Dass die Förderung von Erdgasautos im Energiekonzept der Bundesregierung Erwähnung fand, scheint der Erdgasautolobby neuen Auftrieb zu geben. Sie hat ihre Chance erkannt und sich einen prominenten Mitstreiter ins Boot geholt: Deutschlands bekanntesten Autofachmann Ferdinand Dudenhöffer. Der Direktor des Center Automotive Research (CAR) an der Universität Duisburg-Essen macht die zu geringen Klimaauflagen durch der Politik für das Schattendasein des alternativen Kraftstoffs verantwortlich. „Das CO2-Ziel für 2012, wonach Neuwagen nicht mehr als 130 Gramm CO2 pro Kilometer verbrauchen dürfen, hätte bereits im laufenden Jahr erreicht werden können“, erklärt der Autopapst im ENERGLOBE.DE-Interview. Es sei schlichtweg paradox, dass bestehende Technologien nicht entsprechend gefördert würden.

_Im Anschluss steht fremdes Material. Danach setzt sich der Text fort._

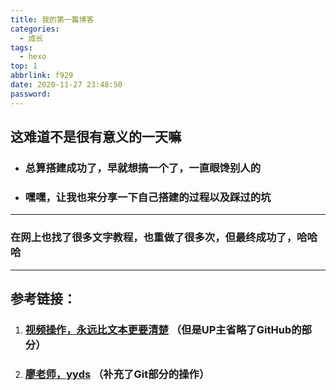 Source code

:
 ```yaml
---
title: 我的第一篇博客
categories:
  - 成长
tags:
  - hexo
top: 1
abbrlink: f929
date: 2020-11-27 23:48:50
password:
---
```


## 这难道不是很有意义的一天嘛

- ### 总算搭建成功了，早就想搞一个了，一直眼馋别人的

- ### 嘿嘿，让我也来分享一下自己搭建的过程以及踩过的坑

------

### 	在网上也找了很多文字教程，也重做了很多次，但最终成功了，哈哈哈

------

## 参考链接：

1. ### [视频操作，永远比文本更要清楚](https://www.bilibili.com/video/BV1Yb411a7ty?t=1007) （但是UP主省略了GitHub的部分）

2. ### [廖老师，yyds](https://www.liaoxuefeng.com/wiki/896043488029600) （补充了Git部分的操作）

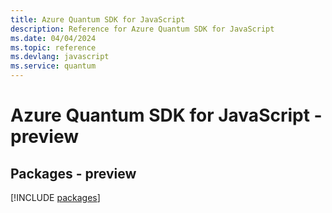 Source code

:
 ```yaml
---
title: Azure Quantum SDK for JavaScript
description: Reference for Azure Quantum SDK for JavaScript
ms.date: 04/04/2024
ms.topic: reference
ms.devlang: javascript
ms.service: quantum
---
```

# Azure Quantum SDK for JavaScript - preview
## Packages - preview
[!INCLUDE [packages](quantum-index.md)] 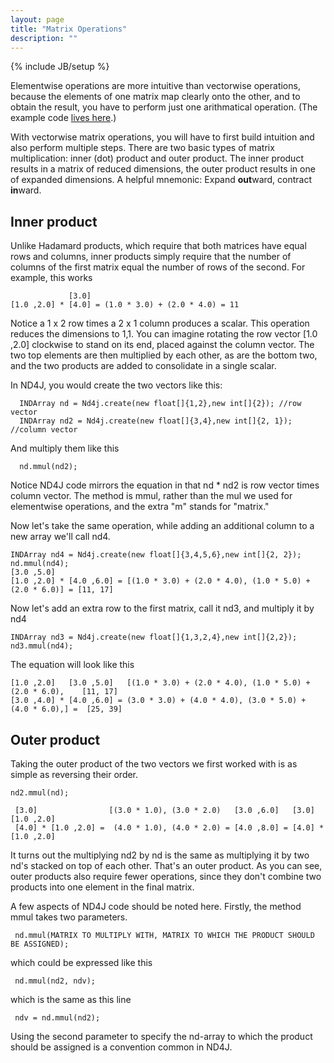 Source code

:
 ```yaml
---
layout: page
title: "Matrix Operations"
description: ""
---
```

{% include JB/setup %}

Elementwise operations are more intuitive than vectorwise operations, because the elements of one matrix map clearly onto the other, and to obtain the result, you have to perform just one arithmatical operation. (The example code [lives here](https://github.com/SkymindIO/nd4j/blob/master/nd4j-examples/src/main/java/org/nd4j/examples/MatrixOperationExample.java).)

With vectorwise matrix operations, you will have to first build intuition and also perform multiple steps. There are two basic types of matrix multiplication: inner (dot) product and outer product. The inner product results in a matrix of reduced dimensions, the outer product results in one of expanded dimensions. A helpful mnemonic: Expand **out**ward, contract **in**ward. 

## Inner product

Unlike Hadamard products, which require that both matrices have equal rows and columns, inner products simply require that the number of columns of the first matrix equal the number of rows of the second. For example, this works

                 [3.0]
    [1.0 ,2.0] * [4.0] = (1.0 * 3.0) + (2.0 * 4.0) = 11
  
Notice a 1 x 2 row times a 2 x 1 column produces a scalar. This operation reduces the dimensions to 1,1. You can imagine rotating the row vector [1.0 ,2.0] clockwise to stand on its end, placed against the column vector. The two top elements are then multiplied by each other, as are the bottom two, and the two products are added to consolidate in a single scalar.

In ND4J, you would create the two vectors like this:

      INDArray nd = Nd4j.create(new float[]{1,2},new int[]{2}); //row vector
      INDArray nd2 = Nd4j.create(new float[]{3,4},new int[]{2, 1}); //column vector
      
And multiply them like this

      nd.mmul(nd2);

Notice ND4J code mirrors the equation in that nd * nd2 is row vector times column vector. The method is mmul, rather than the mul we used for elementwise operations, and the extra "m" stands for "matrix." 

Now let's take the same operation, while adding an additional column to a new array we'll call nd4.

    INDArray nd4 = Nd4j.create(new float[]{3,4,5,6},new int[]{2, 2}); 
    nd.mmul(nd4);                                                                                                                                                                                                                                                   
    [3.0 ,5.0]
    [1.0 ,2.0] * [4.0 ,6.0] = [(1.0 * 3.0) + (2.0 * 4.0), (1.0 * 5.0) + (2.0 * 6.0)] = [11, 17]

Now let's add an extra row to the first matrix, call it nd3, and multiply it by nd4

    INDArray nd3 = Nd4j.create(new float[]{1,3,2,4},new int[]{2,2});
    nd3.mmul(nd4); 
    
The equation will look like this

    [1.0 ,2.0]   [3.0 ,5.0]   [(1.0 * 3.0) + (2.0 * 4.0), (1.0 * 5.0) + (2.0 * 6.0),    [11, 17]
    [3.0 ,4.0] * [4.0 ,6.0] = (3.0 * 3.0) + (4.0 * 4.0), (3.0 * 5.0) + (4.0 * 6.0),] =  [25, 39]

## Outer product

Taking the outer product of the two vectors we first worked with is as simple as reversing their order.

    nd2.mmul(nd);

     [3.0]                [(3.0 * 1.0), (3.0 * 2.0)   [3.0 ,6.0]   [3.0]   [1.0 ,2.0] 
     [4.0] * [1.0 ,2.0] =  (4.0 * 1.0), (4.0 * 2.0) = [4.0 ,8.0] = [4.0] * [1.0 ,2.0] 
     
It turns out the multiplying nd2 by nd is the same as multiplying it by two nd's stacked on top of each other. That's an outer product. As you can see, outer products also require fewer operations, since they don't combine two products into one element in the final matrix. 

A few aspects of ND4J code should be noted here. Firstly, the method mmul takes two parameters.

     nd.mmul(MATRIX TO MULTIPLY WITH, MATRIX TO WHICH THE PRODUCT SHOULD BE ASSIGNED);

which could be expressed like this

     nd.mmul(nd2, ndv);

which is the same as this line

     ndv = nd.mmul(nd2);

Using the second parameter to specify the nd-array to which the product should be assigned is a convention common in ND4J. 
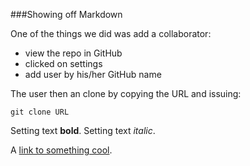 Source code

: ###Showing off Markdown

One of the things we did was add a collaborator:
* view the repo in GitHub
* clicked on settings
* add user by his/her GitHub name

The user then an clone by copying the URL
and issuing:
```
git clone URL
```

Setting text **bold**.
Setting text *italic*. 

A [link to something cool](http://patrickshelby.github.io).

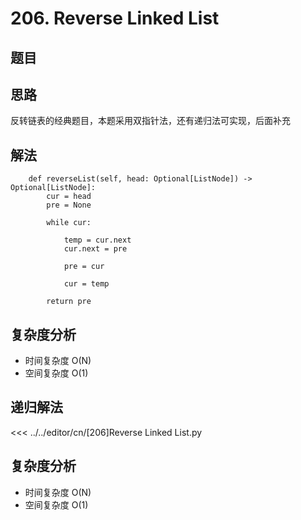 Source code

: # 206. Reverse Linked List

## 题目

<!--@include: ../../editor/cn/doc/content/[206]Reverse Linked List.md-->

## 思路
反转链表的经典题目，本题采用双指针法，还有递归法可实现，后面补充


## 解法
```
    def reverseList(self, head: Optional[ListNode]) -> Optional[ListNode]:
        cur = head
        pre = None

        while cur:

            temp = cur.next
            cur.next = pre

            pre = cur

            cur = temp

        return pre
```

## 复杂度分析
- 时间复杂度 O(N)
- 空间复杂度 O(1)

## 递归解法

<<< ../../editor/cn/[206]Reverse Linked List.py

## 复杂度分析
- 时间复杂度 O(N)
- 空间复杂度 O(1)
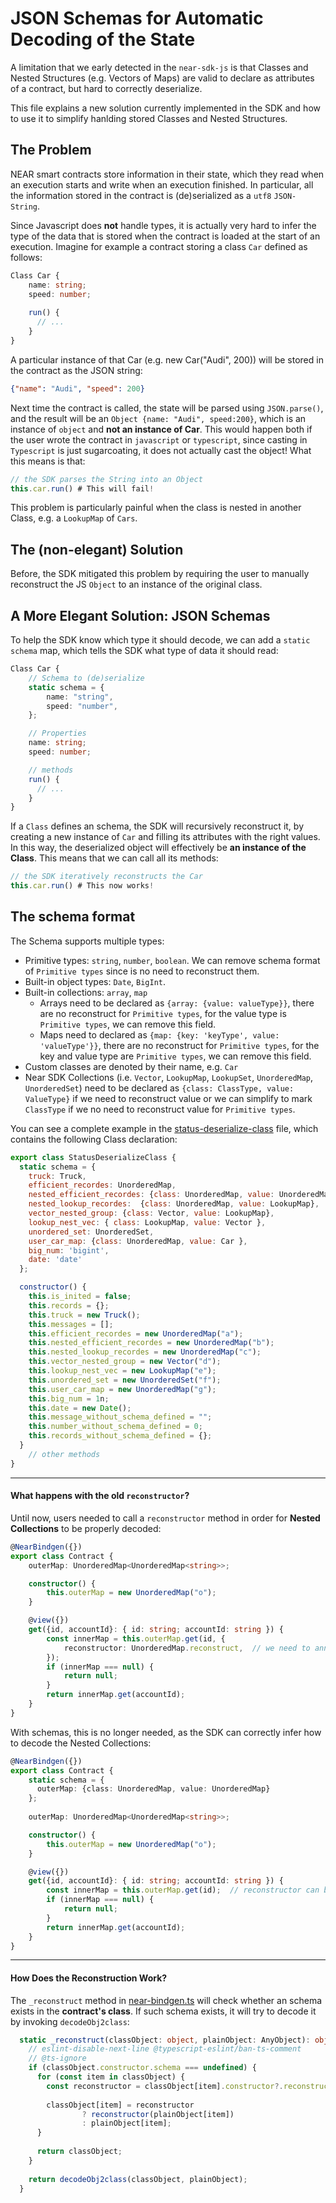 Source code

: # JSON Schemas for Automatic Decoding of the State

A limitation that we early detected in the `near-sdk-js` is that Classes and Nested Structures (e.g. Vectors of Maps) are valid to declare as attributes of a contract, but hard to correctly deserialize.

This file explains a new solution currently implemented in the SDK and how to use it to simplify hanlding stored Classes and Nested Structures.

## The Problem
NEAR smart contracts store information in their state, which they read when an execution starts and write when an execution finished. In particular, all the information stored in the contract is (de)serialized as a `utf8` `JSON-String`.

Since Javascript does **not** handle types, it is actually very hard to infer the type of the data that is stored when the contract is loaded at the start of an execution. Imagine for example a contract storing a class `Car` defined as follows:

```typescript
Class Car {
    name: string;
    speed: number;
    
    run() {
      // ...
    }
}
```

A particular instance of that Car (e.g. new Car("Audi", 200)) will be stored in the contract as the JSON string:

```json
{"name": "Audi", "speed": 200}
```

Next time the contract is called, the state will be parsed using `JSON.parse()`, and the result will be an `Object {name: "Audi", speed:200}`, which is an instance of `object` and **not an instance of Car**. This would happen both if the user wrote the contract in `javascript` or `typescript`, since casting in `Typescript` is just sugarcoating, it does not actually cast the object! What this means is that:

```js
// the SDK parses the String into an Object
this.car.run() # This will fail!
```

This problem is particularly painful when the class is nested in another Class, e.g. a `LookupMap` of `Cars`.

## The (non-elegant) Solution
Before, the SDK mitigated this problem by requiring the user to manually reconstruct the JS `Object` to an instance of the original class.

## A More Elegant Solution: JSON Schemas
To help the SDK know which type it should decode, we can add a `static schema` map, which tells the SDK what type of data it should read:

```ts
Class Car {
    // Schema to (de)serialize
    static schema = {
        name: "string",
        speed: "number",
    };

    // Properties
    name: string;
    speed: number;

    // methods
    run() {
      // ...
    }
}
```

If a `Class` defines an schema, the SDK will recursively reconstruct it, by creating a new instance of `Car` and filling its attributes with the right values. In this way, the deserialized object will effectively be **an instance of the Class**. This means that we can call all its methods:

```js
// the SDK iteratively reconstructs the Car
this.car.run() # This now works!
```

## The schema format
The Schema supports multiple types: 

* Primitive types: `string`, `number`, `boolean`. We can remove schema format of `Primitive types` since is no need to reconstruct them.
* Built-in object types: `Date`, `BigInt`.
* Built-in collections: `array`, `map`
  * Arrays need to be declared as `{array: {value: valueType}}`, there are no reconstruct for `Primitive types`, for the value type is `Primitive types`, we can remove this field.
  * Maps need to declared as `{map: {key: 'keyType', value: 'valueType'}}`, there are no reconstruct for `Primitive types`, for the key and value type are `Primitive types`, we can remove this field.
* Custom classes are denoted by their name, e.g. `Car`
* Near SDK Collections (i.e. `Vector`, `LookupMap`, `LookupSet`, `UnorderedMap`, `UnorderedSet`) need to be declared as `{class: ClassType, value: ValueType}` if we need to reconstruct value or we can simplify to mark `ClassType` if we no need to reconstruct value for `Primitive types`.

You can see a complete example in the [status-deserialize-class](./examples/src/status-deserialize-class.js) file, which contains the following Class declaration:

```js
export class StatusDeserializeClass {
  static schema = {
    truck: Truck,
    efficient_recordes: UnorderedMap,
    nested_efficient_recordes: {class: UnorderedMap, value: UnorderedMap},
    nested_lookup_recordes:  {class: UnorderedMap, value: LookupMap},
    vector_nested_group: {class: Vector, value: LookupMap},
    lookup_nest_vec: { class: LookupMap, value: Vector },
    unordered_set: UnorderedSet,
    user_car_map: {class: UnorderedMap, value: Car },
    big_num: 'bigint',
    date: 'date'
  };

  constructor() {
    this.is_inited = false;
    this.records = {};
    this.truck = new Truck();
    this.messages = [];
    this.efficient_recordes = new UnorderedMap("a");
    this.nested_efficient_recordes = new UnorderedMap("b");
    this.nested_lookup_recordes = new UnorderedMap("c");
    this.vector_nested_group = new Vector("d");
    this.lookup_nest_vec = new LookupMap("e");
    this.unordered_set = new UnorderedSet("f");
    this.user_car_map = new UnorderedMap("g");
    this.big_num = 1n;
    this.date = new Date();
    this.message_without_schema_defined = "";
    this.number_without_schema_defined = 0;
    this.records_without_schema_defined = {};
  }
    // other methods
}
```

---

#### What happens with the old `reconstructor`?
Until now, users needed to call a `reconstructor` method in order for **Nested Collections** to be properly decoded: 

```typescript
@NearBindgen({})
export class Contract {
    outerMap: UnorderedMap<UnorderedMap<string>>;

    constructor() {
        this.outerMap = new UnorderedMap("o");
    }

    @view({})
    get({id, accountId}: { id: string; accountId: string }) {
        const innerMap = this.outerMap.get(id, {
            reconstructor: UnorderedMap.reconstruct,  // we need to announce reconstructor explicit
        });
        if (innerMap === null) {
            return null;
        }
        return innerMap.get(accountId);
    }
}
```

With schemas, this is no longer needed, as the SDK can correctly infer how to decode the Nested Collections:

```typescript
@NearBindgen({})
export class Contract {
    static schema = {
      outerMap: {class: UnorderedMap, value: UnorderedMap}
    };
    
    outerMap: UnorderedMap<UnorderedMap<string>>;

    constructor() {
        this.outerMap = new UnorderedMap("o");
    }

    @view({})
    get({id, accountId}: { id: string; accountId: string }) {
        const innerMap = this.outerMap.get(id);  // reconstructor can be infered from static schema
        if (innerMap === null) {
            return null;
        }
        return innerMap.get(accountId);
    }
}
```

---

#### How Does the Reconstruction Work?
The `_reconstruct` method in [near-bindgen.ts](./packages/near-sdk-js/src/near-bindgen.ts) will check whether an schema exists in the **contract's class**. If such schema exists, it will try to decode it by invoking `decodeObj2class`:

```typescript
  static _reconstruct(classObject: object, plainObject: AnyObject): object {
    // eslint-disable-next-line @typescript-eslint/ban-ts-comment
    // @ts-ignore
    if (classObject.constructor.schema === undefined) {
      for (const item in classObject) {
        const reconstructor = classObject[item].constructor?.reconstruct;
  
        classObject[item] = reconstructor
                ? reconstructor(plainObject[item])
                : plainObject[item];
      }
  
      return classObject;
    }
  
    return decodeObj2class(classObject, plainObject);
  }
```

25 Prozent weniger Kohlendioxid als Benzin“

Dabei verursacht Erdgas bis zu 25 Prozent weniger Kohlendioxid als Benzin“, erklärt Sandra Kaul Sprecherin der Branchen-Initiative erdgas mobil. „Mit Bio-Erdgas verringert sich der CO2-Ausstoß sogar um 80 Prozent, Feinstaub- und Stickstoffemissionen entstehen bei der Verbrennung von Erdgas und Bio-Erdgas fast gar nicht“, fügt sie als überzeugte Fahrerin eines erdgasbetriebenen Passat Eco Fuel hinzu. Mit einem vollen Erdgastank fährt sie bis zu 500 Kilometer. Laut der aktuellen CAR-Studie könnte der gesamte CO2-Ausstoß aller in Deutschland verkauften Neuwagen um bis zu neun Prozent reduziert werden, wenn der Anteil der Erdgas-Autos an den Neuzulassungen bei nur acht Prozent liegen würde. Tatsächlich sind die Zulassungszahlen bei Erdgasautos eher mager: in 2010 waren es gerade einmal 90.000 von insgesamt 42 Millionen zugelassenen Autos in Deutschland. Auch die Anzahl von derzeit 900 Tankstellen könnte dann weiter ausgebaut werden.

 Weitere Informationen:

Publikationen und Presseartikel zur Forschungsarbeit von Ferdinand Dudenhöffer auf der Seite des CAR: www.uni-due.de.

Die Studie der Deutschen Energieagentur dena zum zum Download aufder Website www.erdgas-mobil.de.

Buchtipp: Alternative Kraftstoffe von Sven Geitmann, H2ydrogeit Verlag, 2010, ISBN 978-3-937863-15-3, www.hydrogeit-verlag.de.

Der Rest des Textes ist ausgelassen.